● The task
What you return should be the lines of the data containing "markup", each in full.

● Record excerpts
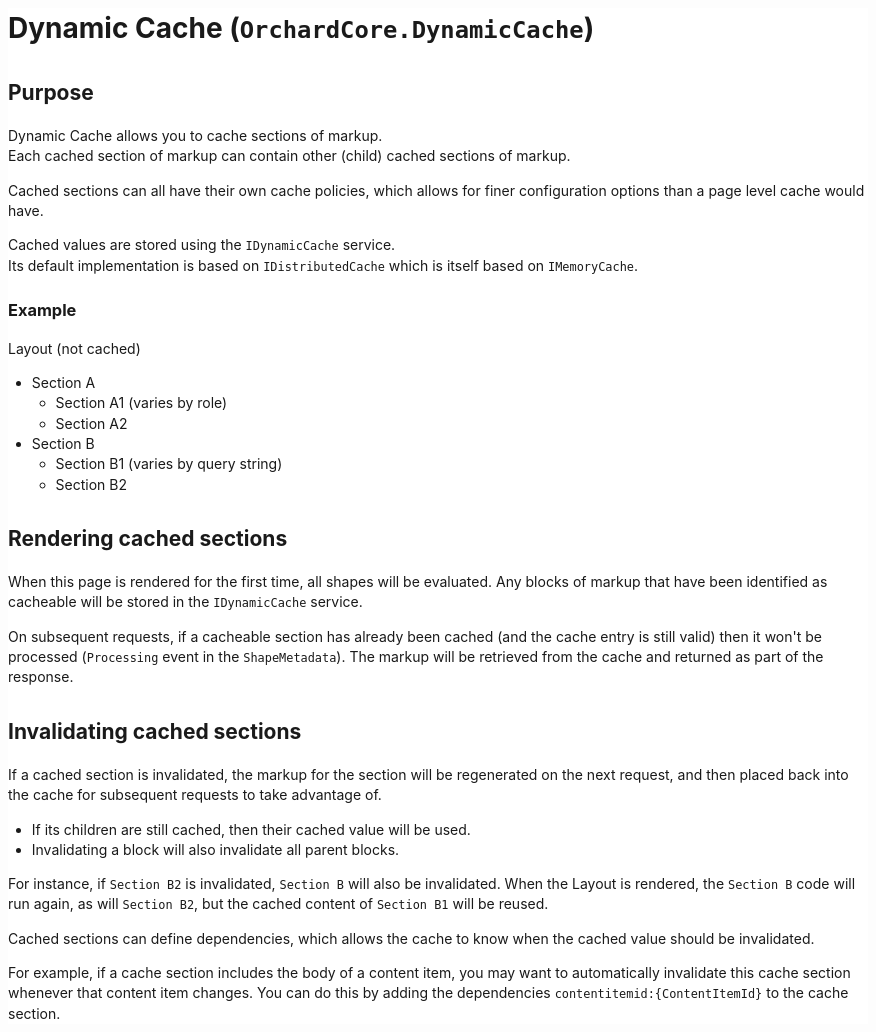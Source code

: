 # Dynamic Cache (`OrchardCore.DynamicCache`)

## Purpose

Dynamic Cache allows you to cache sections of markup.  
Each cached section of markup can contain other (child) cached sections of markup.

Cached sections can all have their own cache policies, which allows for finer configuration options than a page level cache would have.

Cached values are stored using the `IDynamicCache` service.  
Its default implementation is based on `IDistributedCache` which is itself based on `IMemoryCache`.

### Example

Layout (not cached)

- Section A
  - Section A1 (varies by role)
  - Section A2
- Section B
  - Section B1 (varies by query string)
  - Section B2

## Rendering cached sections

When this page is rendered for the first time, all shapes will be evaluated. Any blocks of markup that have been identified as cacheable will be stored in the `IDynamicCache` service.

On subsequent requests, if a cacheable section has already been cached (and the cache entry is still valid) then it won't be processed (`Processing` event in
the `ShapeMetadata`). The markup will be retrieved from the cache and returned as part of the response.

## Invalidating cached sections

If a cached section is invalidated, the markup for the section will be regenerated on the next request, and then placed back into the cache for subsequent requests to take advantage of.

- If its children are still cached, then their cached value will be used.
- Invalidating a block will also invalidate all parent blocks.

For instance, if `Section B2` is invalidated, `Section B` will also be invalidated. When the Layout is rendered, the `Section B` code will run
again, as will `Section B2`, but the cached content of `Section B1` will be reused.

Cached sections can define dependencies, which allows the cache to know when the cached value should be invalidated.

For example, if a cache section includes the body of a content item, you may want to automatically invalidate this cache section whenever that content item changes.
You can do this by adding the dependencies `contentitemid:{ContentItemId}` to the cache section.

● Final answer
Dynamic Cache allows you to cache sections of markup.  
Each cached section of markup can contain other (child) cached sections of markup.
When this page is rendered for the first time, all shapes will be evaluated. Any blocks of markup that have been identified as cacheable will be stored in the `IDynamicCache` service.
the `ShapeMetadata`). The markup will be retrieved from the cache and returned as part of the response.
If a cached section is invalidated, the markup for the section will be regenerated on the next request, and then placed back into the cache for subsequent requests to take advantage of.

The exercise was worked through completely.